Chris knows of two younger people in similar positions. They won’t submit complaints about their treatment because they feel their careers would be jeopardised.

“What about a poor CRT just out of college? They’d be wrecked. They’d have no wage while they were investigated. Their career would be destroyed.”

Chris says employer organisations must get more people to work RCS cases; it will speed up the process and save them money in the long run, because they won’t have teachers on full pay sitting at home while replacements take classes.

“The cost is unbelievable… and the stress it is putting on principals is huge. All these cases are so disruptive to schools and we don’t have enough teachers as it is – to have to pay another person is crazy. I don’t see why my case couldn’t have been handled a lot quicker.

“They need to get the initial allegation right, not change them during the process. They need to hire someone to do the first interview before they are sending out letters charging people and standing them down from teaching.”

Chris says there is also not enough support for the accused.

“I had to research my own support… I was lucky I had someone from the IEU to be my support person.”

More resources are required; more support must be offered to (often totally innocent) educators who are accused; and there needs to be much improved clarity of information about the charges.
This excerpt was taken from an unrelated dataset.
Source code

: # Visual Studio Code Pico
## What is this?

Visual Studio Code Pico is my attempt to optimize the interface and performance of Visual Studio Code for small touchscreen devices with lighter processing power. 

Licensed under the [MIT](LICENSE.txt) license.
Chris also says accused educators need someone qualified at the start of the process to explain the legal framework of the allegations and answer basic legal questions about how it will unfold.

Chris wasn’t even told the identity of their accuser.

When they asked about the long delays in reaching the inevitable verdict, they were told that “procedural fairness” had to be observed.

“Well procedural fairness belongs to me as well – 12 months waiting was not fair.”

“The (employer organisation) is ignoring the elephant in the room. (The RCS process) is ugly, it’s difficult, it’s embarrassing but it will not go away, it will destroy others…”

“It was the worst time in my life, and it was for nothing.”

*Our member’s name has been changed out of respect for their privacy.